Pat Conroy: “I write for the people who can’t speak.”


Pat ConroyOh, happy day!  Pat Conroy’s South of Broad will be released in a matter of hours.  I’ve had August 11 marked on my calendar with red ink for months!

His last novel, Beach Music, was published in 1995; I’ve been in withdrawal.

Pat ConroyPat Conroy is a champion for social justice.  He’s done more to break down the walls of silence surrounding domestic violence and child abuse than anyone.  He summarized his quest early on in The Lords of Discipline (1980) in a passage that chills my soul every time I read it:

The men who told me about honor brutalized me in the barracks [at his alma mater, the Citadel], and they did not seem to be honorable men to me. . .They had taught me about power and the abuse of power.  Evil would always come to me disguised in systems and dignified by law. . .

In the mirror I saw my face.  It was the face of a boy who had seen too much.  Getting into bed, I began listening to the voice inside me.  At first, I didn’t think it was my voice. . .but is was a comfort to me. . .For three days after the death of Dante Pignetti, I lay in my bed.  Mark and Tradd thought I was mourning Pig’s loss but that was not it.  I was studying what special gifts I could bring to the subject of vengeance.  I was biding my time and waiting for the cold black fury to pass. . .

Mr.

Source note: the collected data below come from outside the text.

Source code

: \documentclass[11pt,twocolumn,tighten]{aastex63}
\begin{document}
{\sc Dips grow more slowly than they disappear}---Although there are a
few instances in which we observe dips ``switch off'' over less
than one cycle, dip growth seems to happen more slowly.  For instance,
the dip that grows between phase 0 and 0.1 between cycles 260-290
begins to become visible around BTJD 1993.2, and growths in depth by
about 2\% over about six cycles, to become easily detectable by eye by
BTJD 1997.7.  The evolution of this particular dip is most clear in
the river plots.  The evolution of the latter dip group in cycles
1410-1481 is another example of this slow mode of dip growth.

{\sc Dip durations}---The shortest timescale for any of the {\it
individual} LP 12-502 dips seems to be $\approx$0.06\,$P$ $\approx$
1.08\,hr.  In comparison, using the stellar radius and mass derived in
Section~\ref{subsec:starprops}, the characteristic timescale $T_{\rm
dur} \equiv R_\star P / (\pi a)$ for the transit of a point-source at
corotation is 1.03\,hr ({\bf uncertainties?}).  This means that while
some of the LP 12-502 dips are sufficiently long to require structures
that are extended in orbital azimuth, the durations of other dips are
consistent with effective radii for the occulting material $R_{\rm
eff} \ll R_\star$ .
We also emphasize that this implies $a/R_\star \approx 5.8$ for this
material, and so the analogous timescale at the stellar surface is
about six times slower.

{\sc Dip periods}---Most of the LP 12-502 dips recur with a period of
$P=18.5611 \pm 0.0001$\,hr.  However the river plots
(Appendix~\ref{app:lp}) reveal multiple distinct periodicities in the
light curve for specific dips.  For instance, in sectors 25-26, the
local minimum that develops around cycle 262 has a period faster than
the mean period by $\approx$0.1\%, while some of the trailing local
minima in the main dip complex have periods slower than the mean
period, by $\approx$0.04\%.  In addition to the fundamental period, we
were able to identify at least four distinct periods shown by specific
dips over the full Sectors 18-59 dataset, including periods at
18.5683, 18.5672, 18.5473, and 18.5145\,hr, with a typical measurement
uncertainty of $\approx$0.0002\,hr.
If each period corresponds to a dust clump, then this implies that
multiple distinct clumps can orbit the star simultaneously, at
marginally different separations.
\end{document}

Conroy’s courage and special gifts have brought to the light of day all shades of abuse that polite society would prefer to keep hidden.  His truth sets people free.  He is compassionate and able to love people whose behavior he abhors.  He uses the mystique of romantic illusion to soften harsh reality.

Pat Conroy with his mother Peg in 1948

Pat Conroy with his mother Peg in 1948

Donald Patrick Conroy was born on October 26, 1945 in Atlanta, Georgia.  His abusive father Donald was a Marine fighter pilot and a member of the Black Sheep squadron.  Mr. Conroy described Colonel Conroy in a 1995 interview in the San Francisco Examiner Magazine:

Col. Donald Patrick Conroy

Col. Donald Patrick Conroy

I got an ape-like father [6′ 3″, 230 pounds] with a room temperature I.Q. and the boiling point of a volcano.  I’ve had to learn to deal with it.

His mother Frances “Peggy” Peck was a Southern belle in love with literature ~ especially Gone with the Wind ~ which she read to young Patrick.  She wanted her son to make her appear beautiful in his books and for Meryl Streep to play her in the movie.

Conroy Family, Easter, 1959

Conroy Family, Easter, 1959

Colonel Conroy was a sadistic bully who routinely brutalized his wife and his sons.  In 1991, Tom, who was the youngest, recalled when he knew for sure their father would “deck” them:

When he spotted you have a good time.  He’d always get you the second you might have been happy.

The Conroy children became star students and athletes:

You hide in achievement and humor.  You project strength and you lie.  You lie all the time.

His mother taught the children to keep secrets, but Patrick cracked the code of silence while a student at the Citadel.  Most of Mr. Conroy’s books are fictionalized accounts of his childhood:

I thought I wrote these books because I hated my parents, but I realized that I had to create an idealized version of them.  I had to make them lovable. . .my father’s violence ruined my childhood.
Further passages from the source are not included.